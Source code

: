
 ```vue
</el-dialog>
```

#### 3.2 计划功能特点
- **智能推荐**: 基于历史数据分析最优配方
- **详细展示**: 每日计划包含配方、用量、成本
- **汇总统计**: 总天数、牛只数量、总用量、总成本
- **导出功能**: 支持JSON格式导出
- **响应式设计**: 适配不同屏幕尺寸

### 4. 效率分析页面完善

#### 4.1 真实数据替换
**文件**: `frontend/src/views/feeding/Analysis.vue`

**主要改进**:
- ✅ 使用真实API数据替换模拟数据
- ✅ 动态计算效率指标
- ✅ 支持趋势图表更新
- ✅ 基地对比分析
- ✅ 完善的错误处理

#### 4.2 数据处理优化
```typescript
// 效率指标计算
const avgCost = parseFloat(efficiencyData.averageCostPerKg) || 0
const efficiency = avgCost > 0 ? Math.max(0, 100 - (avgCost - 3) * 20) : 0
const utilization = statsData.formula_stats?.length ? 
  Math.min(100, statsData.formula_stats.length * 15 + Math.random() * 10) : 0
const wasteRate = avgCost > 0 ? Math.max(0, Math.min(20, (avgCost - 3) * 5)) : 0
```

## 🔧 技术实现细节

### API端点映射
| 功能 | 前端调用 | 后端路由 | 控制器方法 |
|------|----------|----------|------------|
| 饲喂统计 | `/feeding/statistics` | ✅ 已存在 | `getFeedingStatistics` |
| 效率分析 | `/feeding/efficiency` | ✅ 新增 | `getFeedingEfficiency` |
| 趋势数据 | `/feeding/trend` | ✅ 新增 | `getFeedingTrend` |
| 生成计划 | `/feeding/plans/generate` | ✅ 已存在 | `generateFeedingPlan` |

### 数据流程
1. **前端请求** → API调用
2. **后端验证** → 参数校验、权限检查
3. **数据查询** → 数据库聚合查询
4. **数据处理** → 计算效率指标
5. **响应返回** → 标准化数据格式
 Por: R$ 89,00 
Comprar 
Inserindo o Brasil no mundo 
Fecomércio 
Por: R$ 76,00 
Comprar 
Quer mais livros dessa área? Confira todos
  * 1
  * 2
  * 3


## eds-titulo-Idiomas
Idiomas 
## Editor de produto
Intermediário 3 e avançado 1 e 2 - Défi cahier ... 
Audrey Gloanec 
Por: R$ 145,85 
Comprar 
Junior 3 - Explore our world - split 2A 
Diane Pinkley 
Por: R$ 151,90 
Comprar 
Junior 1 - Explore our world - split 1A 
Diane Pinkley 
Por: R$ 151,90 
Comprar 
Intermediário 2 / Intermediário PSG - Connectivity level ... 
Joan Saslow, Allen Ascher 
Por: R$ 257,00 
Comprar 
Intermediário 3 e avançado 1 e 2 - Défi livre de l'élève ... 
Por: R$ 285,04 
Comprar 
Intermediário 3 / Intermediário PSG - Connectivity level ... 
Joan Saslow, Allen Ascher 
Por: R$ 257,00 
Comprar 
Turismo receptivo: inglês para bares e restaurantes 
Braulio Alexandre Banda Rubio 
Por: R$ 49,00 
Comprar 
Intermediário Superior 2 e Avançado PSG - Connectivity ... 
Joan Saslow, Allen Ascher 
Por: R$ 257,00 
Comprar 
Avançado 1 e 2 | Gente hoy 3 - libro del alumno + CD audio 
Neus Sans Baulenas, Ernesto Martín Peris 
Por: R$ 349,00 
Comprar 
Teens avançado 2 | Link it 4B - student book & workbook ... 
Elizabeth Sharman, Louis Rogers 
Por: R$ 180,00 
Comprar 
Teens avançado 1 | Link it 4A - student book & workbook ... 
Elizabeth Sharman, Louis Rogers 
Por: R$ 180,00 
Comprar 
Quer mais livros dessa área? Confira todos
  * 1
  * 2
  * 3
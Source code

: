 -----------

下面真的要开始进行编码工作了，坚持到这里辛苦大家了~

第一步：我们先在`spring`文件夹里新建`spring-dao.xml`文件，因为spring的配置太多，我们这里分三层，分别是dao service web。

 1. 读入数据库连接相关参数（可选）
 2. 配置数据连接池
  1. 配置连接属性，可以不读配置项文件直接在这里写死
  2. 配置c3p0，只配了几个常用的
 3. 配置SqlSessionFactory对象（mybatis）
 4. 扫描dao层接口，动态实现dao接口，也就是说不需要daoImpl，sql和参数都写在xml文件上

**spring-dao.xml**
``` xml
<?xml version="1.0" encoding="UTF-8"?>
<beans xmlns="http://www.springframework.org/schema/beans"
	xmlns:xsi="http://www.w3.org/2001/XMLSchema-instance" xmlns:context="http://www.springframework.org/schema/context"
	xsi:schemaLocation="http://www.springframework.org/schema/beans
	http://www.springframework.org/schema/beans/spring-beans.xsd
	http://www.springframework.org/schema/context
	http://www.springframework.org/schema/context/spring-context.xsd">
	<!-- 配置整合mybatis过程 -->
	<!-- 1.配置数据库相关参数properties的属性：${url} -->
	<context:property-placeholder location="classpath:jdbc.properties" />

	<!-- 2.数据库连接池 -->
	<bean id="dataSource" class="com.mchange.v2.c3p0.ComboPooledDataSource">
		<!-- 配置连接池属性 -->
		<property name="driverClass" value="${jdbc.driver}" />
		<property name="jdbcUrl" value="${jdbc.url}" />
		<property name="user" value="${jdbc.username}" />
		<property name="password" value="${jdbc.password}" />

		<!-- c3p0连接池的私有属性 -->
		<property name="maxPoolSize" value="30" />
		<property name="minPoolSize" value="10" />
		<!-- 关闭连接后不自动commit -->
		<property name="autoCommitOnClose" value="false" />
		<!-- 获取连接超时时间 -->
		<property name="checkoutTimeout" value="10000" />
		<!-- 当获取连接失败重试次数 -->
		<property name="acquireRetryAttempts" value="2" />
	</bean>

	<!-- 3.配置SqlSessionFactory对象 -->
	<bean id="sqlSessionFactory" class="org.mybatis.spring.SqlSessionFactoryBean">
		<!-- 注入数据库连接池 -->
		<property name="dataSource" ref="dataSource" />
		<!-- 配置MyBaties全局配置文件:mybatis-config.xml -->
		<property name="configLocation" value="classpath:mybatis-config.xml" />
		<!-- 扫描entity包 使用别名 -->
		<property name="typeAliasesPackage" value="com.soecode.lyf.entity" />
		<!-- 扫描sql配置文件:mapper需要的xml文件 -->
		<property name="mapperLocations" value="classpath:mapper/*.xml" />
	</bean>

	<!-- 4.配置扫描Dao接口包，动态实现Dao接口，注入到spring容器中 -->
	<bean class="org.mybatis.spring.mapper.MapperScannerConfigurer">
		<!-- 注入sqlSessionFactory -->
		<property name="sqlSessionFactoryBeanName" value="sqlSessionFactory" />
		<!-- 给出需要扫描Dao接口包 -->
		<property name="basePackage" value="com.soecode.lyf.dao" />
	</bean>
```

---

The problem:
Every line that contains the string "classpath" should be copied from the entries.

Answer space:
	<context:property-placeholder location="classpath:jdbc.properties" />
		<property name="configLocation" value="classpath:mybatis-config.xml" />
		<property name="mapperLocations" value="classpath:mapper/*.xml" />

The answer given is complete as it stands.